On “Exploring the implications of child sex dolls”

Earlier this month, the Australian Institute of Criminology published a report in response to concerns surrounding the increasing numbers of what they refer to as “child sex dolls” being imported to Australia.

When reading reports such as this, I try my best to remove my own vested interest from the equation and read it as someone lacking any knowledge or experience with child-size dolls. With this in mind, I can easily see the flow of logic as conclusions are drawn to the potential harms associated with these dolls; however, as an owner of several childlike dolls myself, I see one major flaw in this report that deteriorates the foundation on which the remaining claims are based.

So what’s the problem?

By their own admission the AIC states, “It is important to note from the outset that the available evidence in relation to sex dolls in general and child sex dolls in particular is very weak, with almost no studies empirically examining the implications of doll use”. Without studying dolls and their implications through case studies and real world observations, we are left with nothing more than pure speculation. Granted, the AIC makes an admirable attempt of mentioning this throughout the report, even saying at one point, “although it should be noted that this finding was based on opinion rather than empirical evidence.” This is said in response to an argument made in the text of the C.R.E.E.P.E.R act, regarding the supposed correlation between the possession of dolls and child pornography. The damage, however, is already done. When I read through the eyes of someone else, I find all the maybe’s, likely’s, and could’s are easily ignored, leaving one to agree with all the conclusions drawn in this report.

Evidence exists

The reason for missing evidence being such a huge flaw in this report is that the empirical evidence of the implications of doll use does exist. It is just currently unknown to researchers and lacking in people willing to accept facts that go against their already drawn conclusions. Such evidence exists in my own life and the lives of the other doll owners who I interact with on a daily basis. I have first-hand experience of how beneficial dolls can be in a person’s life, and I exist as living proof that they are not used as a tool in the grooming of children for abuse and do not act as a stepping stone to carrying out harmful crimes.

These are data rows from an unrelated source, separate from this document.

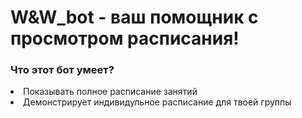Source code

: <h1>W&W_bot - ваш помощник с просмотром расписания!</h1>
<h3>Что этот бот умеет?</h3>
<ui>
  <li>Показывать полное расписание занятий</li>
  <li>Демонстрирует индивидульное расписание для твоей группы</li>
</ui>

Reports such as the AIC’s make assumptions based solely on the idea that dolls serve as an outlet that encourages dangerous sexual desires and fantasies towards children, when–in reality–the reasoning behind owning such a doll is much more complex and nuanced, improving a person’s overall well-being and going way beyond satisfying sexual desires.

I do not believe that dolls will directly prevent someone from acting out sexually against a child, but I do know that they will not drive someone into doing so either. I truly believe that they can play a role in alleviating some of the factors that cause people to carry out a crime against a child. For that reason, reports such as this are dangerous because they act to eliminate a potential aid in the fight against child sexual abuse without looking closely enough to see the positive potential of small dolls. Instead of jumping to conclusions without the appropriate research to back them up, it would greatly benefit society to make the effort required to fully understand the true implications of these dolls.